The present disclosure relates generally to a system for, and a method of, controlling illumination of direct part marking (DPM) targets, such as raised, sunken, or etched optical codes, to be electro-optically read by image capture, and, more particularly, to controlling the illumination of a DPM target on a workpiece during operation of a solid-state imaging sensor having a rolling shutter that sequentially exposes an array of pixels to capture an image from the illuminated DPM target.
Direct part marking (DPM) has allowed workpieces to be directly marked, identified and traced to their origin, and its use has been growing in the automotive, aerospace, electronics, medical equipment, tooling, and metalworking industries, among many others. A machine-readable, high-density, two-dimensional, matrix-type, optical code or DPM target is comprised of multiple elements that are directly marked (imprinted, etched, molded, or dot-peened) on a workpiece. Solid-state imaging readers have been used to electro-optically read DPM targets by image capture. The imaging reader includes a solid-state imager (also known as an imaging sensor) with an array of photocells (also known as pixels), which correspond to image elements or pixels over a field of view of the sensor. The sensor is typically a two-dimensional charge coupled device (CCD) or a complementary metal oxide semiconductor (CMOS) device, with global or rolling exposure shutters, and associated circuits for producing and processing electrical signals corresponding to a two-dimensional array of pixel data over the field of view. The imaging reader also includes an illuminating light assembly for illuminating the field of view with illumination light, and an imaging lens assembly for capturing return ambient and/or illumination light scattered and/or reflected from a DPM target in the field of view, and for projecting the return light onto the sensor to initiate capture of an image of the DPM target. A programmed microprocessor or controller analyzes, processes and decodes the DPM target from the captured image.
Although generally satisfactory for its intended purpose, the use of imaging readers for reading DPM targets on workpieces has proven to be challenging. A typical DPM target is relatively small, e.g., less than 3 mm×3 mm. The workpieces themselves often have complicated, i.e., non-planar, curved, reflective surfaces. Contrast between the DPM targets and their workpiece backgrounds, especially from their outer, reflective background surfaces, is still often less than desirable. Unlike machine-readable codes printed in one color (for example, black) on paper of another color (for example, white), DPM targets are typically read not by a difference in intensity of the return light between regions of different color, but by shadow patterns that are cast by the raised or sunken or etched elements. Also, many workpiece backgrounds are dark in color, and absorb incident illumination light.
When using a global shutter sensor where all the pixels are exposed at the same time, it is known to turn the illuminating light assembly on to illuminate the DPM target only during the sensor's exposure time. This results in a very efficient use of the illumination light since the illuminating light assembly is turned off when not needed during non-exposure times. However, when using a lower cost, rolling shutter sensor where the pixels are sequentially exposed at different times, it is known to turn the illuminating light assembly on throughout the time of an entire frame, regardless of the sensor's exposure time, in order to illuminate and capture the entire DPM target image. A typical exposure time is much shorter than the frame time (e.g., for a sensor operating at 30 frames per second, the maximum exposure time could be about 4 ms, while the frame time is 1/30 sec=33.3 ms). This results in a very inefficient use of the illuminating light assembly, especially for sensors having short exposure times and long frames. The additional electrical energy consumed during generation of the illumination light is not only wasteful and energy-inefficient, but also generates undesirable heat, reduces hand motion tolerance, creates undesirably bright illumination light that can annoy operators, and undesirably drains an on-board battery typically provided in handheld, wireless imaging readers, thereby requiring more frequent recharging, more downtime, and shorter working lifetimes. For imaging readers that do not use an on-board battery, the additional electrical energy consumed makes them not readily capable of being powered by a Universal Serial Bus (USB) port that has electrical maximum power limits.

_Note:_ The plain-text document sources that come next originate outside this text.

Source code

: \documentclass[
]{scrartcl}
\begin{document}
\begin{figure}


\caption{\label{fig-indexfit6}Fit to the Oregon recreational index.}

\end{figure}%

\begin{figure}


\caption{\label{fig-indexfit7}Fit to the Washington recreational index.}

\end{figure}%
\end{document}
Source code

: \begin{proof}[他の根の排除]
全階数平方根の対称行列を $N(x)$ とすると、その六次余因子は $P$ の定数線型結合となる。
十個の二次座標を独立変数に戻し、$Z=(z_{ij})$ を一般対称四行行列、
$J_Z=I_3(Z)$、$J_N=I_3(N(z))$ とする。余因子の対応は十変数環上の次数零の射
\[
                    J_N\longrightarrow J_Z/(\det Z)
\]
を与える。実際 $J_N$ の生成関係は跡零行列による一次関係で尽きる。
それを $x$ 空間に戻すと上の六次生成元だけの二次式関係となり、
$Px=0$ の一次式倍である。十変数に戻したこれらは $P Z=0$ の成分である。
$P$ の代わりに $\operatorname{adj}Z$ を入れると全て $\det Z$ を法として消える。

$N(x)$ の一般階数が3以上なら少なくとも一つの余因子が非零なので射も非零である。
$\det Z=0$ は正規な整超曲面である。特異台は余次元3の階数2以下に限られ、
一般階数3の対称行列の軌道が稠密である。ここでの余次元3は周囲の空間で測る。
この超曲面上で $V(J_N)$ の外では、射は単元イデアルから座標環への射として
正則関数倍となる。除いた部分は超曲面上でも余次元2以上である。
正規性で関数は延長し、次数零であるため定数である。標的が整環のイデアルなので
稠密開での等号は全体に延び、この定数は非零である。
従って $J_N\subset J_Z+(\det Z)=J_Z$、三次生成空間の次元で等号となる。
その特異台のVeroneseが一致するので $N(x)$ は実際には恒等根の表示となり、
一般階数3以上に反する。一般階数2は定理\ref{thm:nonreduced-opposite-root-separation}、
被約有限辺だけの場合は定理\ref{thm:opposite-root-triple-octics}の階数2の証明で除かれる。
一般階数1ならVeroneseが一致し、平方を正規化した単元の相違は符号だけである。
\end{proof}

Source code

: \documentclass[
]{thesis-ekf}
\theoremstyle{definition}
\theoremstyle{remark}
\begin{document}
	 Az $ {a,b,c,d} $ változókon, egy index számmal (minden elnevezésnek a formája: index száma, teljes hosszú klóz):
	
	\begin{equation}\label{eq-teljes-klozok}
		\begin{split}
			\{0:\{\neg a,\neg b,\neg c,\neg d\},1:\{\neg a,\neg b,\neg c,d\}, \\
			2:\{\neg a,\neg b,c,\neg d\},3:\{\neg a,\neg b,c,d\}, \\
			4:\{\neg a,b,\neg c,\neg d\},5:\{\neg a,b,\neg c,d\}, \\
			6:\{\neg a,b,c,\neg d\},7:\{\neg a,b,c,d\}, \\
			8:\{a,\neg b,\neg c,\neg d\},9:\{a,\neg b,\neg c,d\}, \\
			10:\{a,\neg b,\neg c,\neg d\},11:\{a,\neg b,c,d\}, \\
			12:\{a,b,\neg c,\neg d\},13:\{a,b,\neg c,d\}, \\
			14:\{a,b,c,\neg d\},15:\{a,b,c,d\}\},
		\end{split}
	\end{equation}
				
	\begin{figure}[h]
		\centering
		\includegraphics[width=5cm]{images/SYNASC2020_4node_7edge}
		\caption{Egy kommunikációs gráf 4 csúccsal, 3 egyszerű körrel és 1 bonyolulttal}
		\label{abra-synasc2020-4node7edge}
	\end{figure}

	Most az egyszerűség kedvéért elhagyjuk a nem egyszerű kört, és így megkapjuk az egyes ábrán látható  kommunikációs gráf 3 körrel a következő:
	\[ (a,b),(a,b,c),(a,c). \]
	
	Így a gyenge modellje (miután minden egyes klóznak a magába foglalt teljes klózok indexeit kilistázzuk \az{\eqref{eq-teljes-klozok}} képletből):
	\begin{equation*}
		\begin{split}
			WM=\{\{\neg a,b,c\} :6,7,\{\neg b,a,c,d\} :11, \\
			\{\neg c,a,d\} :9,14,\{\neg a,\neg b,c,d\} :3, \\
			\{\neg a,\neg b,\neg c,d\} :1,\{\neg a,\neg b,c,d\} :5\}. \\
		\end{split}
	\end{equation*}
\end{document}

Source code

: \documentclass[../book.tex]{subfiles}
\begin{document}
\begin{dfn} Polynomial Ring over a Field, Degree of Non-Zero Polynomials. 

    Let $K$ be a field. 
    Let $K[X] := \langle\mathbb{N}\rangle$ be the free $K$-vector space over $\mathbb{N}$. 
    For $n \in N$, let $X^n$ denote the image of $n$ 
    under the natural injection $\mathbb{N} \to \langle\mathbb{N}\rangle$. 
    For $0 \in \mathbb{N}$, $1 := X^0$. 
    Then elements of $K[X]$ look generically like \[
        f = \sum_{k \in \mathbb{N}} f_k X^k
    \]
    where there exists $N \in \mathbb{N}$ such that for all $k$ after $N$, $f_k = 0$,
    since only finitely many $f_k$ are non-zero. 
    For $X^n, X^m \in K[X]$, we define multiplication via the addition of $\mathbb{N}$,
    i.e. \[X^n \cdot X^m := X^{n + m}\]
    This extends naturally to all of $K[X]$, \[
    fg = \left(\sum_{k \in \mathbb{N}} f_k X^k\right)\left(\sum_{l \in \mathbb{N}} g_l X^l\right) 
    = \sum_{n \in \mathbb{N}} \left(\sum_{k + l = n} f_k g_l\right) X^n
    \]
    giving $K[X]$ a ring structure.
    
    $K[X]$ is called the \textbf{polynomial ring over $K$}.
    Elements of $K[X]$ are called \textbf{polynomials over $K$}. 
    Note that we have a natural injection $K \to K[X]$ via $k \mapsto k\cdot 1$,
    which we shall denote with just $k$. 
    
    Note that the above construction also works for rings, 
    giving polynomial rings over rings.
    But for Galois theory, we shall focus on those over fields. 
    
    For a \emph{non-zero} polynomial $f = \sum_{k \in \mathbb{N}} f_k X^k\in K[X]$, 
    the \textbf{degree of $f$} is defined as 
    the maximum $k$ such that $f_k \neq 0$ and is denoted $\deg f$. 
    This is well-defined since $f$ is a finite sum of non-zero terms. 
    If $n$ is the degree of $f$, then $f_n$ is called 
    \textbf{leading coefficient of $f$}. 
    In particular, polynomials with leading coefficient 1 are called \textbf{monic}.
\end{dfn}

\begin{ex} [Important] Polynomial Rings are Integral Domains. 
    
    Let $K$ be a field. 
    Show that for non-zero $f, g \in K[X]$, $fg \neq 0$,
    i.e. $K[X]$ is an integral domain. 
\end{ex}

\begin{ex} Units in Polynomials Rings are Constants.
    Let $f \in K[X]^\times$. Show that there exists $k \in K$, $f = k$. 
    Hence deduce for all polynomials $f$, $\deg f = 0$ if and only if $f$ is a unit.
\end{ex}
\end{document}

Accordingly, there is a need to more efficiently control DPM target illumination in real-time to reduce average illumination power over a frame, conserve electrical energy, reduce generated excess waste heat, increase hand motion tolerance, reduce the annoyance from bright illumination light, and allow powered operation from a USB port, in the operation of imaging readers having rolling shutter sensors, which are preferred over global shutters, primarily for cost savings, with a minimal impact on reading performance.
Skilled artisans will appreciate that elements in the figures are illustrated for simplicity and clarity and have not necessarily been drawn to scale. For example, the dimensions and locations of some of the elements in the figures may be exaggerated relative to other elements to help to improve understanding of embodiments of the present invention.
The system and method components have been represented where appropriate by conventional symbols in the drawings, showing only those specific details that are pertinent to understanding the embodiments of the present invention so as not to obscure the disclosure with details that will be readily apparent to those of ordinary skill in the art having the benefit of the description herein.